2022-06-24
A while back, I switched over from nginx to caddy to serve HTTP(S) websites.
One of the major pains for anyone hosting a website is HTTPS. You have to generate and maintain valid certificates for each and every subdomain of your site, and this can be a bit tedious to do manually.
Caddy eases that pain. With just three lines of configuration, caddy automatically requests valid certificates from its certificate authority and sets up a job to renew them when they expire. Gone are the days of certbot and messing with filesystem permissions. It Just Works™.
Another benefit is the ease of configuration. With nginx, my configuration was around 400 lines of code, and most of this was whitespace or boilerplate.
With caddy, though, I took my configuration down to only 37 lines of code!

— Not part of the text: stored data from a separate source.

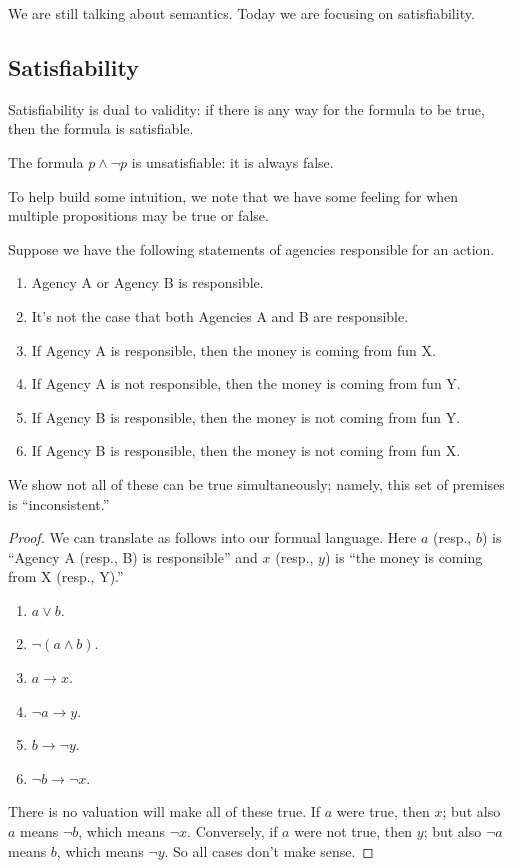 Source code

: 
We are still talking about semantics. Today we are focusing on satisfiability.

\subsection{Satisfiability}
Satisfiability is dual to validity: if there is any way for the formula to be true, then the formula is satisfiable.
\begin{nex}
	The formula $p\land\lnot p$ is unsatisfiable: it is always false.
\end{nex}
To help build some intuition, we note that we have some feeling for when multiple propositions may be true or false.
\begin{exe}
	Suppose we have the following statements of agencies responsible for an action.
	\begin{enumerate}
		\item Agency A or Agency B is responsible.
		\item It's not the case that both Agencies A and B are responsible.
		\item If Agency A is responsible, then the money is coming from fun X.
		\item If Agency A is not responsible, then the money is coming from fun Y.
		\item If Agency B is responsible, then the money is not coming from fun Y.
		\item If Agency B is responsible, then the money is not coming from fun X.
	\end{enumerate}
	We show not all of these can be true simultaneously; namely, this set of premises is ``inconsistent.''
\end{exe}
\begin{proof}
	We can translate as follows into our formual language. Here $a$ (resp., $b$) is ``Agency A (resp., B) is responsible'' and $x$ (resp., $y$) is ``the money is coming from X (resp., Y).''
	\begin{enumerate}
		\item $a\lor b$.
		\item $\lnot(a\land b)$.
		\item $a\to x$.
		\item $\lnot a\to y$.
		\item $b\to\lnot y$.
		\item $\lnot b\to\lnot x$.
	\end{enumerate}
	There is no valuation will make all of these true. If $a$ were true, then $x$; but also $a$ means $\lnot b$, which means $\lnot x$. Conversely, if $a$ were not true, then $y$; but also $\lnot a$ means $b$, which means $\lnot y$. So all cases don't make sense.
\end{proof}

That's almost a 90% reduction.
For example, a simple reverse-proxy + HTTPS setup with nginx looks like this:
server {
server_name etc.karx.xyz;
location / {
proxy_pass http://192.168.1.184;
proxy_set_header HOST $host;
proxy_set_header Upgrade $http_upgrade;
proxy_set_header Connection upgrade;
proxy_set_header Accept-Encoding gzip;
}
listen 443 ssl; # managed by Certbot
ssl_certificate /etc/letsencrypt/live/karx.xyz/fullchain.pem; # managed by Certbot
ssl_certificate_key /etc/letsencrypt/live/karx.xyz/privkey.pem; # managed by Certbot
include /etc/letsencrypt/options-ssl-nginx.conf; # managed by Certbot
ssl_dhparam /etc/letsencrypt/ssl-dhparams.pem; # managed by Certbot
}
With caddy, I took this monolith configuration down to just three lines:
etc.karx.xyz {
reverse_proxy 192.168.1.184:80
}
All told, caddy is a game changing software that will surely be useful to anyone who wants to host a website quickly and pain-free.